Tuesday, November 19, 2024

Understanding InnoDB Tablespace Duplicate Check (MySQL Startup with Many Tables)

This post is a little long, please bear with me as after the intro, you can skip to the essential.

In the last weeks / months, I have been working on understanding / improving MySQL startup with many tables.  I already wrote three posts on the subject, they are listed below.  In this post, I focus on describing the startup phase InnoDB Tablespace Duplicate Check (Duplicate Check for short).  This allows to better understand the optimization I already submitted, and find another optimization that could be leveraged.

This post is written in the context of my work on MySQL at Aiven : check our Developer Center, blog or careers page to know more about us.

The three posts I already wrote on the subject of long MySQL startup with many tables are :

  1. Faster MySQL Startup with Many Tables;
  2. Impressed by Disabling InnoDB Redo Logging for Creating Tables as Fast as Possible;
  3. Long and Silent / Stressful MySQL Startup with Many Tables.

In the first post above, I presented the light optimization which makes MySQL start in 1:09 (one minute and nine seconds) instead of 2:39 (with 1 million tables, on a m6id.xlarge AWS instance).  In that post, I wrote that it does not translate directly to EBS volumes, which I revisit in the next post with information from the current post.

In the third post above, I presented the four main / long phases of MySQL startup with 1 million tables, one of which is InnoDB Tablespace Duplicate Check (Duplicate Check for short).  I need to describe this phase in greater detail for the next two posts.  It is a little long, so if you are in a hurry and only want the essential to understand the next posts, jump to the section Duplicate Check System Analysis.

InnoDB Tablespace Duplicate Check (Duplicate Check)

The name Duplicate Check is not obvious from the logging, I chose it from the code (detailed further down below).  The logging would lead to "Tablespace Scaning" or "Space ID Checking", and we see what these mean below.  In fact, all these three names are not completely satisfactory because this phase is doing more than what can be described with a simple name (naming is hard).  Below is the log extract for Duplicate Check, the full logs are in the previous post.

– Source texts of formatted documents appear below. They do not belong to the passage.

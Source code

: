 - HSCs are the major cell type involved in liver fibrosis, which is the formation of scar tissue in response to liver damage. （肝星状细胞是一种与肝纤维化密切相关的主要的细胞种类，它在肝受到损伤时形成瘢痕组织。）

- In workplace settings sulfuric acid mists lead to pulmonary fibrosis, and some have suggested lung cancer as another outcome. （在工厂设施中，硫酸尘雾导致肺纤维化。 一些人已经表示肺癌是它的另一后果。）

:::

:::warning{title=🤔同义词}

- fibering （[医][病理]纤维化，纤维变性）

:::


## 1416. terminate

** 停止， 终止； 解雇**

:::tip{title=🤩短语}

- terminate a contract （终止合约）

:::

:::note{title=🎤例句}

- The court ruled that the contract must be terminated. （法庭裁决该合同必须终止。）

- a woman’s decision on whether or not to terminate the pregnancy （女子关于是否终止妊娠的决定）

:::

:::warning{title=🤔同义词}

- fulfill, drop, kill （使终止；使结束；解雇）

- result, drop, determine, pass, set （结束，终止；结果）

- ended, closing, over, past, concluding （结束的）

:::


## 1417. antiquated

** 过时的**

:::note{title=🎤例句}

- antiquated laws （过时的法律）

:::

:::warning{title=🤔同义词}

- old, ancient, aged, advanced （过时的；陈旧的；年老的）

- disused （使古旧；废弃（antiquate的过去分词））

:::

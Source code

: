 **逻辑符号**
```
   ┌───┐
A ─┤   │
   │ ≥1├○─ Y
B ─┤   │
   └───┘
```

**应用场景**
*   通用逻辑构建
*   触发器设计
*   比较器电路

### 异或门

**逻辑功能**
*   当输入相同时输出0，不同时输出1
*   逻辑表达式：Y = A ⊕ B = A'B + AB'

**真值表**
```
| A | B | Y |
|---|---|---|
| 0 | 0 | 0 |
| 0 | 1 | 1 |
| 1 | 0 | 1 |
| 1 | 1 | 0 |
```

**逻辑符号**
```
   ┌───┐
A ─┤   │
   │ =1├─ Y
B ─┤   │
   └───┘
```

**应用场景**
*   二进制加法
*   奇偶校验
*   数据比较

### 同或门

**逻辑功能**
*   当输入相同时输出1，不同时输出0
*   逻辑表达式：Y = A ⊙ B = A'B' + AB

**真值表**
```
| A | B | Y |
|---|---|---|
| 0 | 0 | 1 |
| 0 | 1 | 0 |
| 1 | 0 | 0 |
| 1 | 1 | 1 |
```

2024-08-26T02:35:59.954165Z mysqld_safe Logging to '/home/jgagne/sandboxes/msb_mysql_8_0_39/data/msandbox.err'.
[...]
2024-08-26T02:36:27.504569Z 1 [Note] [MY-012207] [InnoDB] Using 5 threads to scan 1000002 tablespace files
[...]
2024-08-26T02:42:04.758139Z 1 [Note] [MY-012208] [InnoDB] Completed space ID check of 1000004 files.
[...]
2024-08-26T02:43:09.702744Z 0 [System] [MY-010931] [Server] /home/jgagne/opt/mysql/mysql_8.0.39/bin/mysqld: ready for connections. Version: '8.0.39'  socket: '/tmp/mysql_sandbox8039.sock'  port: 8039  MySQL Community Server - GPL.

Code-wise, Duplicate Check happens in the function Tablespace_dirs::scan (no link here, I link to the exact lines below).  This function also includes Directory Scanning (another startup phase presented in the previous post) and Partition Filename Alteration (I will not give more information about this beside pointing to Bug #116713 : Function rename_partition_files should not be in MySQL 9, and more).  The phase Duplicate Check starts at the declaration Space_id_set unique and lasts until the end of the function.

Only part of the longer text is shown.